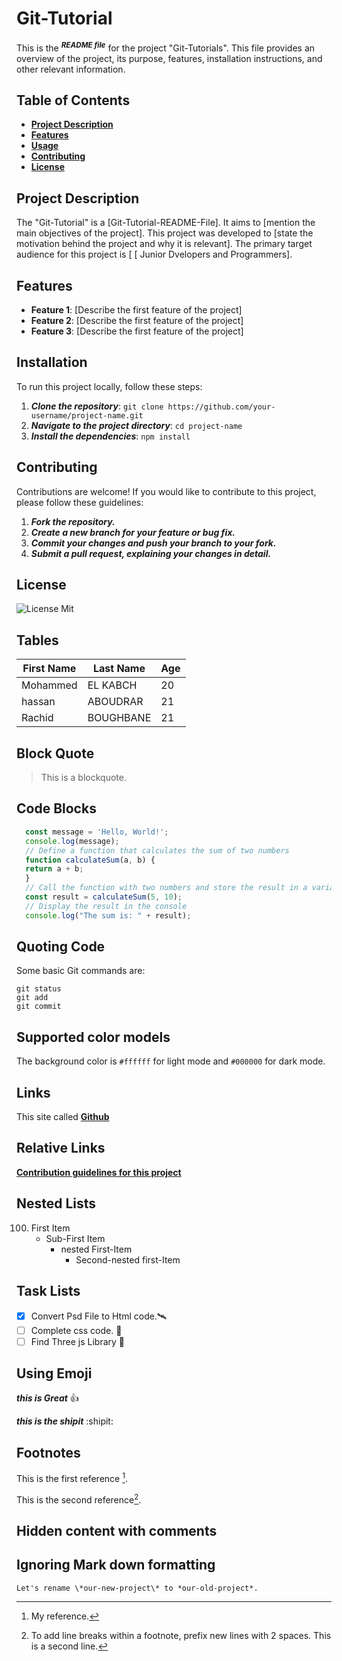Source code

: # Git-Tutorial
This is the <sup>___README file___</sup> for the project "Git-Tutorials". This file provides an overview of the project, its purpose, features, installation instructions, and other relevant information.

## Table of Contents

- [__Project Description__](https://chat.openai.com/)
- [__Features__](https://chat.openai.com/)
- [__Usage__](https://chat.openai.com/)
- [__Contributing__](https://chat.openai.com/)
- [__License__](https://chat.openai.com/)

## Project Description

The "Git-Tutorial" is a [Git-Tutorial-README-File]. It aims to [mention the main objectives of the project]. This project was developed to [state the motivation behind the project and why it is relevant]. The primary target audience for this project is [ 
[ Junior Dvelopers and Programmers].

## Features

- __Feature 1__: [Describe the first feature of the project]
- __Feature 2__: [Describe the first feature of the project]
- __Feature 3__: [Describe the first feature of the project]

## Installation

To run this project locally, follow these steps:

1. ___Clone the repository___: `git clone https://github.com/your-username/project-name.git`
2. ___Navigate to the project directory___: `cd project-name`
3. ___Install the dependencies___: `npm install`

## Contributing

Contributions are welcome! If you would like to contribute to this project, please follow these guidelines:

1. ___Fork the repository.___
2. ___Create a new branch for your feature or bug fix.___
3. ___Commit your changes and push your branch to your fork.___
4. ___Submit a pull request, explaining your changes in detail.___

## License

![License Mit](https://avatars.githubusercontent.com/u/20128845?v=4)

## Tables

| First Name | Last Name | Age | 
|------------|-----------|-----|
| Mohammed   | EL KABCH  | 20  |
| hassan     | ABOUDRAR  | 21  |
| Rachid     | BOUGHBANE | 21  | 

## Block Quote

> This is a blockquote.

## Code Blocks

```javascript
  const message = 'Hello, World!';
  console.log(message);
  // Define a function that calculates the sum of two numbers
  function calculateSum(a, b) {
  return a + b;
  }
  // Call the function with two numbers and store the result in a variable
  const result = calculateSum(5, 10);
  // Display the result in the console
  console.log("The sum is: " + result);
```

## Quoting Code

Some basic Git commands are:
```
git status
git add
git commit
```

## Supported color models

The background color is ` #ffffff ` for light mode and ` #000000 ` for dark mode.

## Links

This site called [__Github__](https://github.com/)

## Relative Links

[__Contribution guidelines for this project__](../CONTRIBUTING.md)

## Nested Lists

100. First Item
     - Sub-First Item
       - nested First-Item
         - Second-nested first-Item 
       
## Task Lists

- [x] Convert Psd File to Html code.🛰️
- [ ] Complete css code. 🥇
- [ ] Find Three js Library 🎉

## Using Emoji

___this is Great___ :+1:

___this is the shipit___ :shipit:

## Footnotes

 This is the first reference [^1].

 This is the second reference[^2].

 
[^1]: My reference.
[^2]: To add line breaks within a footnote, prefix new lines with 2 spaces.
  This is a second line.

## Hidden content with comments

<!--This content will not appear in the rendered Markdown-->

## Ignoring Mark down formatting

`Let's rename \*our-new-project\* to *our-old-project*.`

- **Task objective**: The line with "2. ___Create a" marks the end: restate word for word every line from the top of the data through that one, omitting pictures.

- **Solution to this exercise**:
Source code

: # Git-Tutorial
This is the <sup>___README file___</sup> for the project "Git-Tutorials". This file provides an overview of the project, its purpose, features, installation instructions, and other relevant information.

## Table of Contents

- [__Project Description__](https://chat.openai.com/)
- [__Features__](https://chat.openai.com/)
- [__Usage__](https://chat.openai.com/)
- [__Contributing__](https://chat.openai.com/)
- [__License__](https://chat.openai.com/)

## Project Description

The "Git-Tutorial" is a [Git-Tutorial-README-File]. It aims to [mention the main objectives of the project]. This project was developed to [state the motivation behind the project and why it is relevant]. The primary target audience for this project is [ 
[ Junior Dvelopers and Programmers].

## Features

- __Feature 1__: [Describe the first feature of the project]
- __Feature 2__: [Describe the first feature of the project]
- __Feature 3__: [Describe the first feature of the project]

## Installation

To run this project locally, follow these steps:

1. ___Clone the repository___: `git clone https://github.com/your-username/project-name.git`
2. ___Navigate to the project directory___: `cd project-name`
3. ___Install the dependencies___: `npm install`

## Contributing

Contributions are welcome! If you would like to contribute to this project, please follow these guidelines:

1. ___Fork the repository.___
2. ___Create a new branch for your feature or bug fix.___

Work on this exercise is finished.